Understanding P-Values: Beyond the Threshold
When researchers announce findings with "p < 0.05," most people hear "definitely true." But that's fundamentally wrong, and this misunderstanding shapes how we interpret health research.
Ronald Fisher introduced p-values in the 1920s as a practical tool for researchers. He defined a p-value as the probability of observing data as extreme (or more extreme) than what you actually found, assuming the null hypothesis is true. Notice what it doesn't say: it's not the probability that your hypothesis is correct.
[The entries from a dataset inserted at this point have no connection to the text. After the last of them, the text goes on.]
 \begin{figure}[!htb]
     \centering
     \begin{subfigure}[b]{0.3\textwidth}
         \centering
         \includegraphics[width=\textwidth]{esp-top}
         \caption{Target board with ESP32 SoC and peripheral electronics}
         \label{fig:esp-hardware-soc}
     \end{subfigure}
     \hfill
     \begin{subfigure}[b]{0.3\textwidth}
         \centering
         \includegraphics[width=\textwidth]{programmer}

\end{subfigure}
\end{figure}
Think of it this way. Imagine you flip a coin 20 times and get 17 heads. The p-value would answer: "If this coin is actually fair, how likely would I be to see 17 or more heads in 20 flips?" A small p-value (maybe 0.002) means this result would be rare under a fair-coin assumption. But it doesn't prove the coin is biased—it just says the data would be surprising if it weren't.
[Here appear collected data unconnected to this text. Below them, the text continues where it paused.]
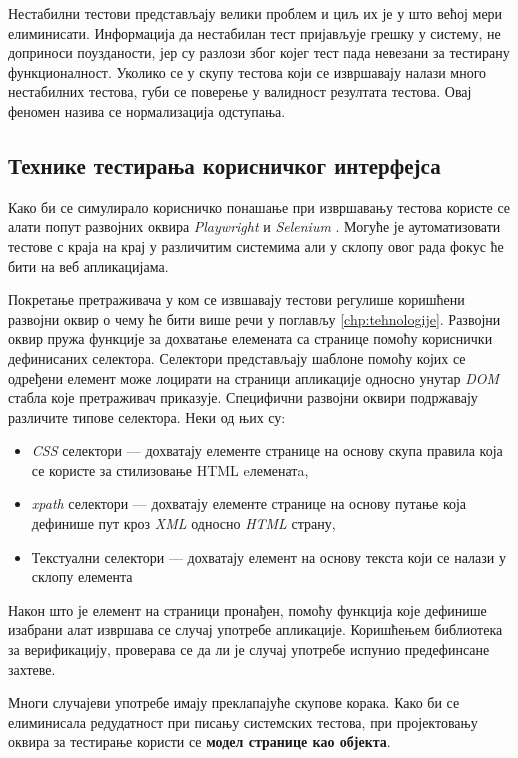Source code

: \documentclass[12pt,oneside]{memoir}
\begin{document}
Нестабилни тестови представљају велики проблем и циљ их је у што већој мери елиминисати. Информација да нестабилан тест пријављује грешку у систему, не доприноси поузданости, јер су разлози због којег тест пада невезани за тестирану функционалност. Уколико се у скупу тестова који се извршавају налази много нестабилних тестова, губи се поверење у валидност резултата тестова. Овај феномен назива се нормализација одступања.



\subsection{Технике тестирања корисничког интерфејса}

Како би се симулирало корисничко понашање при извршавању тестова користе се алати попут развојних оквира \textit{Playwright} \cite{playwright} и \textit{Selenium} \cite{playwrightVsSelenium}. Могуће је аутоматизовати тестове с краја на крај у различитим системима али у склопу овог рада фокус ће бити на веб апликацијама. 

Покретање претраживача у ком се извшавају тестови регулише коришћени развојни оквир о чему ће бити више речи у поглављу \ref{chp:tehnologije}. Развојни оквир пружа функције за дохватање елемената са странице помоћу кориснички дефинисаних селектора. Селектори представљају шаблоне помоћу којих се одређени елемент може лоцирати на страници апликације односно унутар \textit{DOM} стабла које претраживач приказује. Специфични развојни оквири подржавају различите типове селектора. Неки од њих су:

\begin{itemize}
\item \textit{CSS} селектори --- дохватају елементе странице на основу скупа правила која се користе за стилизовање HTML eлеменатa,
\item \textit{xpath} селектори --- дохватају елементе странице на основу путање која дефинише пут кроз \textit{XML} односно \textit{HTML} страну,
\item Текстуални селектори --- дохватају елемент на основу текста који се налази у склопу елемента
\end{itemize}

Након што је елемент на страници пронађен, помоћу функција које дефинише изабрани алат извршава се случај употребе апликације. Коришћењем библиотека за верификацију, проверава се да ли је случај употребе испунио предефинсане захтеве.

Многи случајеви употребе имају преклапајуће скупове корака. Како би се елиминисала редудатност при писању системских тестова, при пројектовању оквира за тестирање користи се \textbf{модел странице као објекта}.
\end{document}
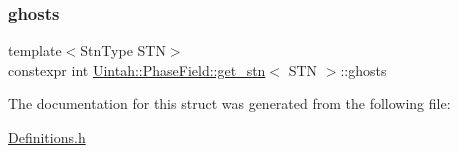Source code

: \subsubsection{\texorpdfstring{ghosts}{ghosts}}
{\footnotesize\ttfamily template$<$Stn\+Type S\+TN$>$ \\
constexpr int \hyperlink{structUintah_1_1PhaseField_1_1get__stn}{Uintah\+::\+Phase\+Field\+::get\+\_\+stn}$<$ S\+TN $>$\+::ghosts\hspace{0.3cm}{\ttfamily [static]}}



The documentation for this struct was generated from the following file\+:\begin{DoxyCompactItemize}
\item 
\hyperlink{Definitions_8h}{Definitions.\+h}\end{DoxyCompactItemize}
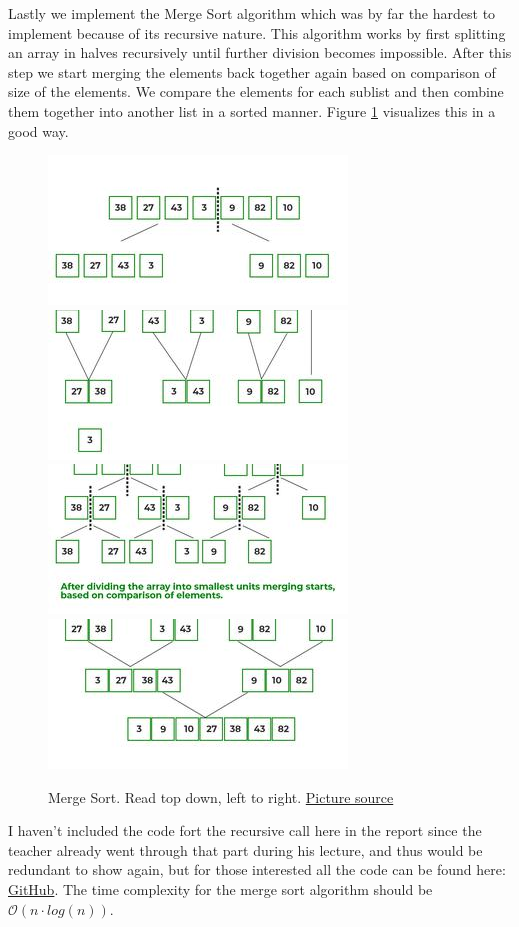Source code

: \documentclass[a4paper,11pt]{article}
\begin{document}
Lastly we implement the Merge Sort algorithm which was by far the hardest to implement because of its recursive nature. This algorithm works by first splitting
an array in halves recursively until further division becomes impossible. After this step we start merging the elements back together again based on comparison
of size of the elements. We compare the elements for each sublist and then combine them together into another list in a sorted manner. Figure \ref{fig:mergeSort}
visualizes this in a good way.
\begin{figure}
    \includegraphics[width =.5\textwidth]{mergesort1.jpg}
    \includegraphics[width =.5\textwidth]{mergesort3.jpg}
    \includegraphics[width =.5\textwidth]{mergesort2.jpg}
    \includegraphics[width =.5\textwidth]{mergesort4.jpg}
    \caption{Merge Sort. Read top down, left to right. \href{https://www.geeksforgeeks.org/merge-sort/}{Picture source}}
    \label{fig:mergeSort}
\end{figure}
I haven't included the code fort the recursive call here in the report since the teacher already went through that part during his lecture, and thus would be
redundant to show again, but for those interested all the code can be found here: \href{https://github.com/adrian-jonsson-sjoedin/ID1021-AlgoData/blob/main/Tasks/Sorting/src}{GitHub}.
The time complexity for the merge sort algorithm should be $\mathcal{O}(n\cdot log(n))$.
\end{document}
The 0.05 threshold originated as an arbitrary convenience in 1920s statistics, not a magical truth boundary. Fisher even warned against rigid adherence to it. Yet this "significance threshold" became dogma. A study showing p = 0.049 gets published and celebrated; p = 0.051 often languishes unpublished, despite being nearly identical findings.
Common misinterpretations abound. Researchers often say "there's a 5% chance the null hypothesis is true" when they report p < 0.05. This is backwards. You can't calculate the probability of the hypothesis from a p-value alone—you'd need Bayesian methods for that. Another mistake: assuming p = 0.001 means the effect is 200 times "more true" than p = 0.05. Both just indicate rarity under the null; both require large sample sizes to achieve, especially with small effects.
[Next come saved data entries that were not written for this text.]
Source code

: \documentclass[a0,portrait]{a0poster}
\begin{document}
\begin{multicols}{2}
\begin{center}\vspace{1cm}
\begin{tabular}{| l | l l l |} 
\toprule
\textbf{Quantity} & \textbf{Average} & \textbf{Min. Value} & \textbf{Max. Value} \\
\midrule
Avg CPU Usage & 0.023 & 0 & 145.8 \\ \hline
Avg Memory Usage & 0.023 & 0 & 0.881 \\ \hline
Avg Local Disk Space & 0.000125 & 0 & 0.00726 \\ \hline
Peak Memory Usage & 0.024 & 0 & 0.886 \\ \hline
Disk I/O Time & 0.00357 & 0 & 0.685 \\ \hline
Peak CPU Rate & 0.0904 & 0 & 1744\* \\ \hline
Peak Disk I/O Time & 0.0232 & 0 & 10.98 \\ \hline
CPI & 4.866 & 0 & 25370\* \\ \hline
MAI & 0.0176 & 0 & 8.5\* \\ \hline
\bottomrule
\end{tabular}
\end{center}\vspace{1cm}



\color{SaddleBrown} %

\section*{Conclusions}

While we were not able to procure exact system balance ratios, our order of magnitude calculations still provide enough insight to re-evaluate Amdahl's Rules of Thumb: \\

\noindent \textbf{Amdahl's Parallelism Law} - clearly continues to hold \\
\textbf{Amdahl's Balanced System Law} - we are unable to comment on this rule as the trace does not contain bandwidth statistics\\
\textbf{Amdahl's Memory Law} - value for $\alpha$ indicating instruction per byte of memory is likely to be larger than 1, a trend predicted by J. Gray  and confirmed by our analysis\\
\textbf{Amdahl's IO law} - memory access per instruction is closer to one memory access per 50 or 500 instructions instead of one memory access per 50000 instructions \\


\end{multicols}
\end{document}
The American Statistical Association released a 2016 statement cautioning that p-values don't measure effect size, practical significance, or model validity. They emphasized that a p-value alone cannot select a model or hypothesis. This wasn't radical—it was restating Fisher's original intent—but the statistical field had drifted far.
Better practice combines p-values with effect sizes and confidence intervals. A 95% confidence interval tells you the plausible range of effects; effect size (Cohen's d or similar) shows magnitude. Together, these paint a complete picture.